DIRECTIONS. Set the data down again, exactly as it reads, but without the pictures.

PROVIDED DATA.
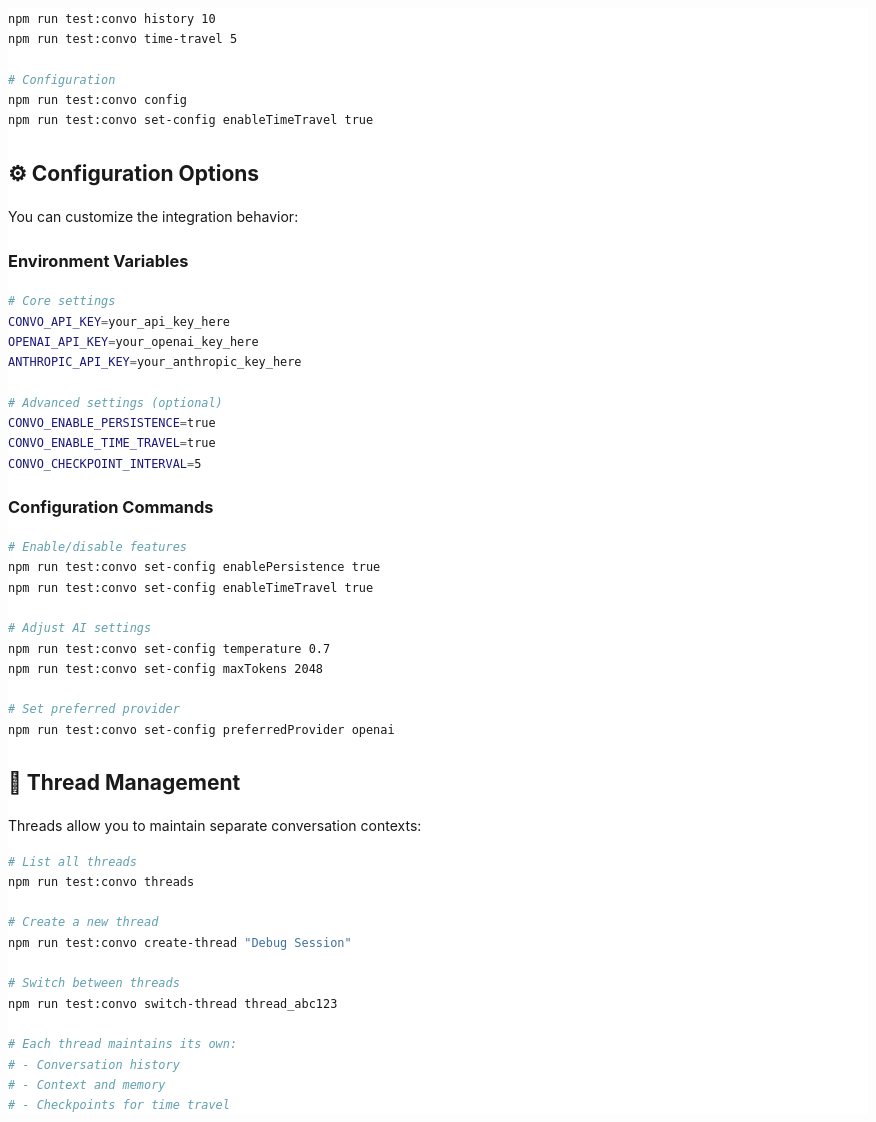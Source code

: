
 ```bash
npm run test:convo history 10
npm run test:convo time-travel 5

# Configuration
npm run test:convo config
npm run test:convo set-config enableTimeTravel true
```

## ⚙️ Configuration Options

You can customize the integration behavior:

### Environment Variables

```bash
# Core settings
CONVO_API_KEY=your_api_key_here
OPENAI_API_KEY=your_openai_key_here
ANTHROPIC_API_KEY=your_anthropic_key_here

# Advanced settings (optional)
CONVO_ENABLE_PERSISTENCE=true
CONVO_ENABLE_TIME_TRAVEL=true
CONVO_CHECKPOINT_INTERVAL=5
```

### Configuration Commands

```bash
# Enable/disable features
npm run test:convo set-config enablePersistence true
npm run test:convo set-config enableTimeTravel true

# Adjust AI settings
npm run test:convo set-config temperature 0.7
npm run test:convo set-config maxTokens 2048

# Set preferred provider
npm run test:convo set-config preferredProvider openai
```

## 🧵 Thread Management

Threads allow you to maintain separate conversation contexts:

```bash
# List all threads
npm run test:convo threads

# Create a new thread
npm run test:convo create-thread "Debug Session"

# Switch between threads
npm run test:convo switch-thread thread_abc123

# Each thread maintains its own:
# - Conversation history
# - Context and memory
# - Checkpoints for time travel
```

RESULT OF THIS EXERCISE.
Source code

:
 ```bash
npm run test:convo history 10
npm run test:convo time-travel 5

# Configuration
npm run test:convo config
npm run test:convo set-config enableTimeTravel true
```

## ⚙️ Configuration Options

You can customize the integration behavior:

### Environment Variables

```bash
# Core settings
CONVO_API_KEY=your_api_key_here
OPENAI_API_KEY=your_openai_key_here
ANTHROPIC_API_KEY=your_anthropic_key_here

# Advanced settings (optional)
CONVO_ENABLE_PERSISTENCE=true
CONVO_ENABLE_TIME_TRAVEL=true
CONVO_CHECKPOINT_INTERVAL=5
```

### Configuration Commands

```bash
# Enable/disable features
npm run test:convo set-config enablePersistence true
npm run test:convo set-config enableTimeTravel true

# Adjust AI settings
npm run test:convo set-config temperature 0.7
npm run test:convo set-config maxTokens 2048

# Set preferred provider
npm run test:convo set-config preferredProvider openai
```

## 🧵 Thread Management

Threads allow you to maintain separate conversation contexts:

```bash
# List all threads
npm run test:convo threads

# Create a new thread
npm run test:convo create-thread "Debug Session"

# Switch between threads
npm run test:convo switch-thread thread_abc123

# Each thread maintains its own:
# - Conversation history
# - Context and memory
# - Checkpoints for time travel
```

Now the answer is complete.